Simplexity is marketed as a self help book but it goes beyond that to becoming a reference book of sorts. Kluger is well informed in his chosen topics and uses contemporary illustrations wherever possible to relate to the reader. He chose a variety of complexities to decode from the stock market to mortality to language development in babies. The reader will find themselves augmenting their knowledge on these subjects while perhaps referencing the dictionary at times for some foreign words.
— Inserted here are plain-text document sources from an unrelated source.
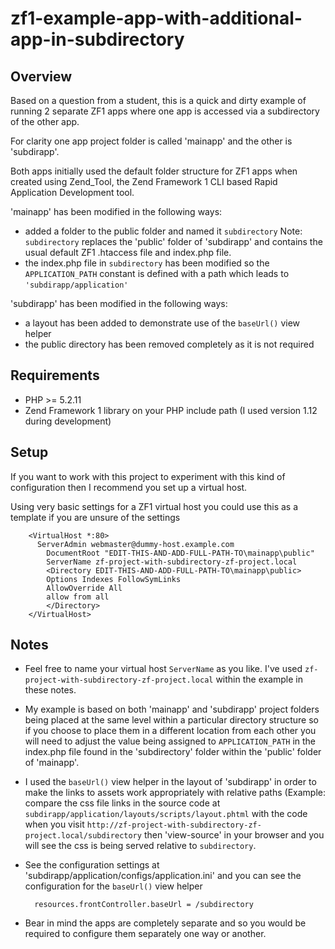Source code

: zf1-example-app-with-additional-app-in-subdirectory
====================================================


Overview
--------

Based on a question from a student, this is a quick and dirty example of running 2 separate ZF1 apps where one app is accessed via a subdirectory of the other app.

For clarity one app project folder is called 'mainapp' and the other is 'subdirapp'.

Both apps initially used the default folder structure for ZF1 apps when created using Zend_Tool, the Zend Framework 1 CLI based Rapid Application Development tool.

'mainapp' has been modified in the following ways:

+ added a folder to the public folder and named it `subdirectory`
Note: `subdirectory` replaces the 'public' folder of 'subdirapp' and contains the usual default ZF1 .htaccess file and index.php file.
+ the index.php file in `subdirectory` has been modified so the `APPLICATION_PATH` constant is defined with a path which leads to `'subdirapp/application'`

'subdirapp' has been modified in the following ways:

+ a layout has been added to demonstrate use of the `baseUrl()` view helper
+ the public directory has been removed completely as it is not required


Requirements
------------

+ PHP >= 5.2.11 
+ Zend Framework 1 library on your PHP include path (I used version 1.12 during development)


Setup
-----

If you want to work with this project to experiment with this kind of configuration then I recommend you set up a virtual host.

Using very basic settings for a ZF1 virtual host you could use this as a template if you are unsure of the settings

		<VirtualHost *:80>
		  ServerAdmin webmaster@dummy-host.example.com
			DocumentRoot "EDIT-THIS-AND-ADD-FULL-PATH-TO\mainapp\public"
			ServerName zf-project-with-subdirectory-zf-project.local
			<Directory EDIT-THIS-AND-ADD-FULL-PATH-TO\mainapp\public>
			Options Indexes FollowSymLinks
			AllowOverride All
			allow from all
			</Directory>
		</VirtualHost>



Notes
-----

+ Feel free to name your virtual host `ServerName` as you like. I've used `zf-project-with-subdirectory-zf-project.local` within the example in these notes.

+ My example is based on both 'mainapp' and 'subdirapp' project folders being placed at the same level within a particular directory structure so if you choose to place them in a different location from each other you will need to adjust the value being assigned to `APPLICATION_PATH` in the index.php file found in the 'subdirectory' folder within the 'public' folder of 'mainapp'.

+ I used the `baseUrl()` view helper in the layout of 'subdirapp' in order to make the links to assets work appropriately with relative paths (Example: compare the css file links in the source code at `subdirapp/application/layouts/scripts/layout.phtml` with the code when you visit `http://zf-project-with-subdirectory-zf-project.local/subdirectory` then 'view-source' in your browser and you will see the css is being served relative to `subdirectory`. 

+ See the configuration settings at 'subdirapp/application/configs/application.ini' and you can see the configuration for the `baseUrl()` view helper

		resources.frontController.baseUrl = /subdirectory
		
+ Bear in mind the apps are completely separate and so you would be required to configure them separately one way or another. 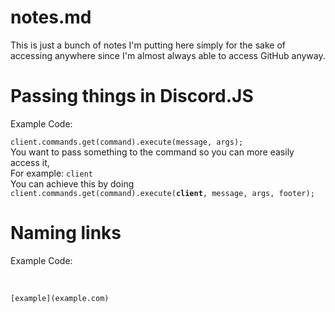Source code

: # notes.md
This is just a bunch of notes I'm putting here simply for the sake of accessing anywhere since I'm almost always able to access GitHub anyway.

# Passing things in Discord.JS
Example Code:

``client.commands.get(command).execute(message, args);``
<br>
You want to pass something to the command so you can more easily access it, <br> For example: ``client`` <br> You can achieve this by doing
``client.commands.get(command).execute(``**``client``**``, message, args, footer);``

# Naming links
Example Code: 

<br>

``[example](example.com)``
Kluger explains criteria for identifying complex and simple matters while reiterating the flexibilities in such definitions. “Happily, not every complexity-based choice we make in life need be so all-fired serious. Sometimes, the rules can be just as elaborate and the dynamics just as complicated, but the stakes can be so low as not to matter at all. It’s in situations like these that we don’t so much work the rules of complexity and simplicity, but play with them. And it’s here that they can become fun.” He not only shows the fun that can be had with the rules but he also reveals some predictable patterns that run through all aspects of our lives that again make them easier to understand and deal with it.
Jeffrey Kluger invites the reader on a journey through the current and largely unknown science of complexity research in an effort to ease the minds that often get caught up in complicated matters that can very easily be teased into simple manageable components. Though he solves some of life’s mysteries, he also leaves the reader intrigued and curious to further explore this science.